Now they’re more interested in having them become money-managers.
That is according to Carlyle Group CEO David Rubenstein.
During Carlyle’s quarterly earnings call Wednesday, Rubenstein fielded a question about the firm’s attempts to break into the high-net-worth asset management space.
He then took the opportunity to lay out the three different types of rich people.
Here’s his assessment of the top-level, über-rich (emphasis ours):
When we talk about high net worth, I would put it in three categories. High-net-worth people who have their own family offices. I would say today everybody wealthy seems to want to have their family office. In the old days, everybody wanted to have their son grow up or their daughter grow up to be president of United States, now everybody wants to have their son or daughter have a family office, everybody wants a family office.

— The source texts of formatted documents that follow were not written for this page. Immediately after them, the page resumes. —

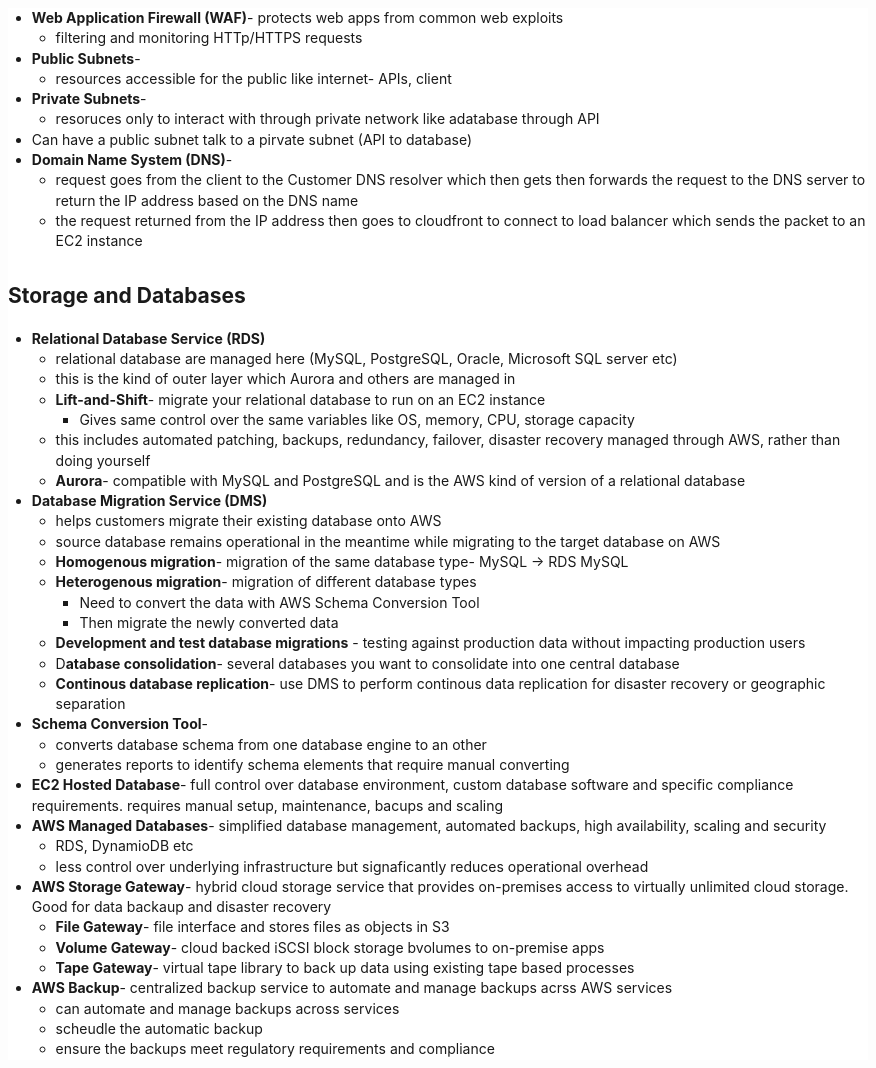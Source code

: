 - **Web Application Firewall (WAF)**- protects web apps from common web exploits
	- filtering and monitoring HTTp/HTTPS requests
- **Public Subnets**- 
	- resources accessible for the public like internet- APIs, client
- **Private Subnets**-
	- resoruces only to interact with through private network like adatabase through API
- Can have a public subnet talk to a pirvate subnet (API to database)
- **Domain Name System (DNS)**- 
	- request goes from the client to the Customer DNS resolver which then gets then forwards the request to the DNS server to return the IP address based on the DNS name
	- the request returned from the IP address then goes to cloudfront to connect to load balancer which sends the packet to an EC2 instance

## Storage and Databases
- **Relational Database Service (RDS)**
	- relational database are managed here (MySQL, PostgreSQL, Oracle, Microsoft SQL server etc)
	- this is the kind of outer layer which Aurora and others are managed in
	- **Lift-and-Shift**- migrate your relational database to run on an EC2 instance
		- Gives same control over the same variables like OS, memory, CPU, storage capacity
	- this includes automated patching, backups, redundancy, failover, disaster recovery managed through AWS, rather than doing yourself
	- **Aurora**- compatible with MySQL and PostgreSQL and is the AWS kind of version of a relational database
- **Database Migration Service (DMS)**
	- helps customers migrate their existing database onto AWS
	- source database remains operational in the meantime while migrating to the target database on AWS
	- **Homogenous migration**- migration of the same database type- MySQL -> RDS MySQL
	- **Heterogenous migration**- migration of different database types
		- Need to convert the data with AWS Schema Conversion Tool
		- Then migrate the newly converted data
	- **Development and test database migrations** - testing against production data without impacting production users
	- D**atabase consolidation**- several databases you want to consolidate into one central database
	- **Continous database replication**- use DMS to perform continous data replication for disaster recovery or geographic separation
- **Schema Conversion Tool**-
	- converts database schema from one database engine to an other
	- generates reports to identify schema elements that require manual converting
- **EC2 Hosted Database**- full control over database environment, custom database software and specific compliance requirements. requires manual setup, maintenance, bacups and scaling
- **AWS Managed Databases**- simplified database management, automated backups, high availability, scaling and security
	- RDS, DynamioDB etc
	- less control over underlying infrastructure but signaficantly reduces operational overhead
- **AWS Storage Gateway**- hybrid cloud storage service that provides on-premises access to virtually unlimited cloud storage. Good for data backaup and disaster recovery
	- **File Gateway**- file interface and stores files as objects in S3
	- **Volume Gateway**- cloud backed iSCSI block storage bvolumes to on-premise apps
	- **Tape Gateway**- virtual tape library to back up data using existing tape based processes
- **AWS Backup**- centralized backup service to automate and manage backups acrss AWS services
	- can automate and manage backups across services
	- scheudle the automatic backup
	- ensure the backups meet regulatory requirements and compliance
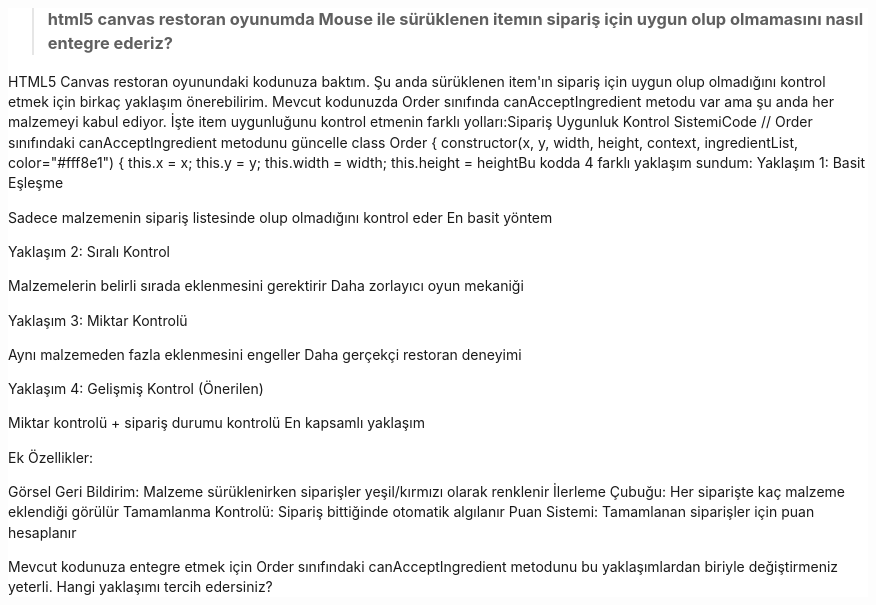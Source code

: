 >### html5 canvas restoran oyunumda Mouse ile sürüklenen itemın sipariş için uygun olup olmamasını nasıl entegre ederiz?

HTML5 Canvas restoran oyunundaki kodunuza baktım. Şu anda sürüklenen item'ın sipariş için uygun olup olmadığını kontrol etmek için birkaç yaklaşım önerebilirim. Mevcut kodunuzda Order sınıfında canAcceptIngredient metodu var ama şu anda her malzemeyi kabul ediyor.
İşte item uygunluğunu kontrol etmenin farklı yolları:Sipariş Uygunluk Kontrol SistemiCode // Order sınıfındaki canAcceptIngredient metodunu güncelle
class Order {
    constructor(x, y, width, height, context, ingredientList, color="#fff8e1") {
        this.x = x;
        this.y = y;
        this.width = width;
        this.height = heightBu kodda 4 farklı yaklaşım sundum:
Yaklaşım 1: Basit Eşleşme

Sadece malzemenin sipariş listesinde olup olmadığını kontrol eder
En basit yöntem

Yaklaşım 2: Sıralı Kontrol

Malzemelerin belirli sırada eklenmesini gerektirir
Daha zorlayıcı oyun mekaniği

Yaklaşım 3: Miktar Kontrolü

Aynı malzemeden fazla eklenmesini engeller
Daha gerçekçi restoran deneyimi

Yaklaşım 4: Gelişmiş Kontrol (Önerilen)

Miktar kontrolü + sipariş durumu kontrolü
En kapsamlı yaklaşım

Ek Özellikler:

Görsel Geri Bildirim: Malzeme sürüklenirken siparişler yeşil/kırmızı olarak renklenir
İlerleme Çubuğu: Her siparişte kaç malzeme eklendiği görülür
Tamamlanma Kontrolü: Sipariş bittiğinde otomatik algılanır
Puan Sistemi: Tamamlanan siparişler için puan hesaplanır

Mevcut kodunuza entegre etmek için Order sınıfındaki canAcceptIngredient metodunu bu yaklaşımlardan biriyle değiştirmeniz yeterli. Hangi yaklaşımı tercih edersiniz?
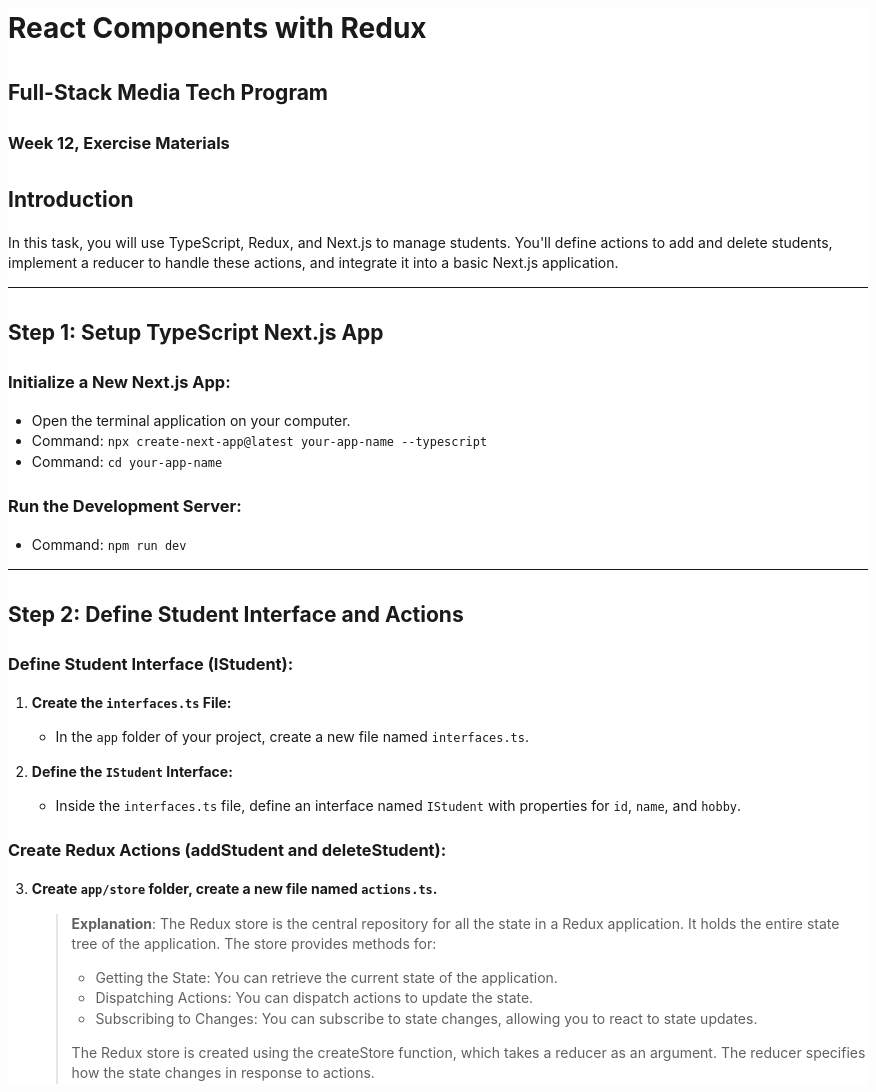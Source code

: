 # React Components with Redux

## Full-Stack Media Tech Program
### Week 12, Exercise Materials

## Introduction
In this task, you will use TypeScript, Redux, and Next.js to manage students. You'll define actions to add and delete students, implement a reducer to handle these actions, and integrate it into a basic Next.js application.

---

## Step 1: Setup TypeScript Next.js App

### Initialize a New Next.js App:
   - Open the terminal application on your computer.
   - Command: `npx create-next-app@latest your-app-name --typescript`
   - Command: `cd your-app-name`

### Run the Development Server:
   - Command: `npm run dev`

---

## Step 2: Define Student Interface and Actions

### Define Student Interface (IStudent):

1. **Create the `interfaces.ts` File:**
   - In the `app` folder of your project, create a new file named `interfaces.ts`.

2. **Define the `IStudent` Interface:**
   - Inside the `interfaces.ts` file, define an interface named `IStudent` with properties for `id`, `name`, and `hobby`.

### Create Redux Actions (addStudent and deleteStudent):

3. **Create `app/store` folder, create a new file named `actions.ts`.**
  
    >  **Explanation**: The Redux store is the central repository for all the state in a Redux application. It holds the entire state tree of the application. The store provides methods for:
    > - Getting the State: You can retrieve the current state of the application.
    > - Dispatching Actions: You can dispatch actions to update the state.
    > - Subscribing to Changes: You can subscribe to state changes, allowing you to react to state updates.
    > 
    > The Redux store is created using the createStore function, which takes a reducer as an argument. The reducer specifies how the state changes in response to actions.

And so there are plenty of family offices out there and you take the wealth around the world, everybody who seems to have a net worth of about $300 million or more has a family office.
So instead of going after political office, the incredibly rich are setting their sights on managing and growing their own money, according to Rubenstein. This is similar in structure to something like Steve Cohen’s Point72, which doesn’t manage outside money, just Cohen’s and a small handful of others’ money
Family offices of high-net-worth people then go to places such as Carlyle with their money for assistance with investments and implementing strategies. This is a booming slice of Carlyle’s $186 billion in assets under management, according to Rubenstein.
“And so in the recent months, I’ve noticed and looking at our statistics that we are — our second biggest investor by category is high net worth,” he said.
“Historically, our biggest category was public pension funds and that is still the biggest. Sovereign wealth funds are catching up to them, but in the last, I’d say the first quarter of 2016 and for the last 12 months, our biggest second category has really been high-net-worth individuals.”
Rubenstein said this is a global phenomenon, as family offices across Europe and the emerging markets are investing in private equity.
No word on whether this has changed non-American’s political aspirations though.